Changes in 2012 for Cracker Barrel’s legal eagle…

Add N.B. Forrest Shoaf to the long list of executives who are declaring “Out with the old… In with the new” at the end of this week.

Shoaf, the Senior Vice President, Chief Legal Officer and Secretary of Cracker Barrel Old Country Store, Inc. (CBRL), advised his employer on December 19 that he planned to retire December 31, according to an 8-K12B that the company filed late on Friday, December 23.

Shoaf joined Cracker Barrel in April, 2005, according to the September, 2011 10-K, and in addition to his regular job, he also filled in as Interim CFO a couple of times until a new CFO could be hired. Shoaf is at least 61 (per the 10-K), and the October, 2011 PRER 14A declared him to be “Retirement Eligible.”

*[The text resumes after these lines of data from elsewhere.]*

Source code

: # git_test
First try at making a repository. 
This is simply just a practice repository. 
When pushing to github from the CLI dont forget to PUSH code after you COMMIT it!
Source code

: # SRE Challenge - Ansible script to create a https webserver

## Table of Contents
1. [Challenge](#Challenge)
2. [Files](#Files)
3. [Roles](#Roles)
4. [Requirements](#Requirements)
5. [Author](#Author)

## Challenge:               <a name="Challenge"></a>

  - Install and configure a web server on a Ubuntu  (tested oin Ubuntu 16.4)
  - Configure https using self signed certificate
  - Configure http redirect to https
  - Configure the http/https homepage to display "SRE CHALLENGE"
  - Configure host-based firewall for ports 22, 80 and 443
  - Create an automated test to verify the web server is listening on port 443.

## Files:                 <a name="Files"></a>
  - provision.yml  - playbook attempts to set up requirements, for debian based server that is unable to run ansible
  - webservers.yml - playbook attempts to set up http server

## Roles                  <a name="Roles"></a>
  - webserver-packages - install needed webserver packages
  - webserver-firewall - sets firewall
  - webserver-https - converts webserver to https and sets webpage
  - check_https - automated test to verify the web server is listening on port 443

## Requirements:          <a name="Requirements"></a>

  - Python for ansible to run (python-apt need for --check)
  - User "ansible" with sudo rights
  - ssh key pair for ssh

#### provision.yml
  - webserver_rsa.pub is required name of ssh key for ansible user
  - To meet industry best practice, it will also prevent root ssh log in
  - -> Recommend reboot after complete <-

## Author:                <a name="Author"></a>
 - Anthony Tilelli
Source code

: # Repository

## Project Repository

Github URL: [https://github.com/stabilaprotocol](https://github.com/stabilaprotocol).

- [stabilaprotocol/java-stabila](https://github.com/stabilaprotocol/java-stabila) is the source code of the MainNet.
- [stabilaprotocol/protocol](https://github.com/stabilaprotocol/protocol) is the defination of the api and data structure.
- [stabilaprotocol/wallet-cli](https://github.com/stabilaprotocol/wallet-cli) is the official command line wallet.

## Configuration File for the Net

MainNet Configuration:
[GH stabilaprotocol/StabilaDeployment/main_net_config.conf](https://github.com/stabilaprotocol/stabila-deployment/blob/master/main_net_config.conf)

However, he apparently didn’t give much notice before he announced his plan to retire, and we found ourselves wondering if a 2011 end-of-year retirement looked sweet compared to the unenviable prospect of continued sparring with Sardar Biglari (of Biglari Holdings, Inc.), who has waged an incessant, very public, and paper-intensive proxy fight to grab a seat on Cracker Barrel’s board. (In fact, we wrote about the topic less than two weeks ago, in this post; the proxy fight has also been reported occasionally elsewhere, such as in this article from Reuters.)

But, as we see so often with departing executives, Shoaf isn’t really saying goodbye. Instead, he signed an agreement to work as a consultant for Cracker Barrel. The agreement itself wasn’t attached to the filing, but – thanks to the company’s summary – we know that Shoaf will work as a consultant from January 1, 2012 through March 31, 2013. During that 15-month period, Shoaf will continue to make $435,204 a year, and “certain equity awards” (the filing doesn’t specify how many, or which ones) will continue to vest during the consulting term. Shoaf will also get continued health and life insurance benefits until the consulting gig ends.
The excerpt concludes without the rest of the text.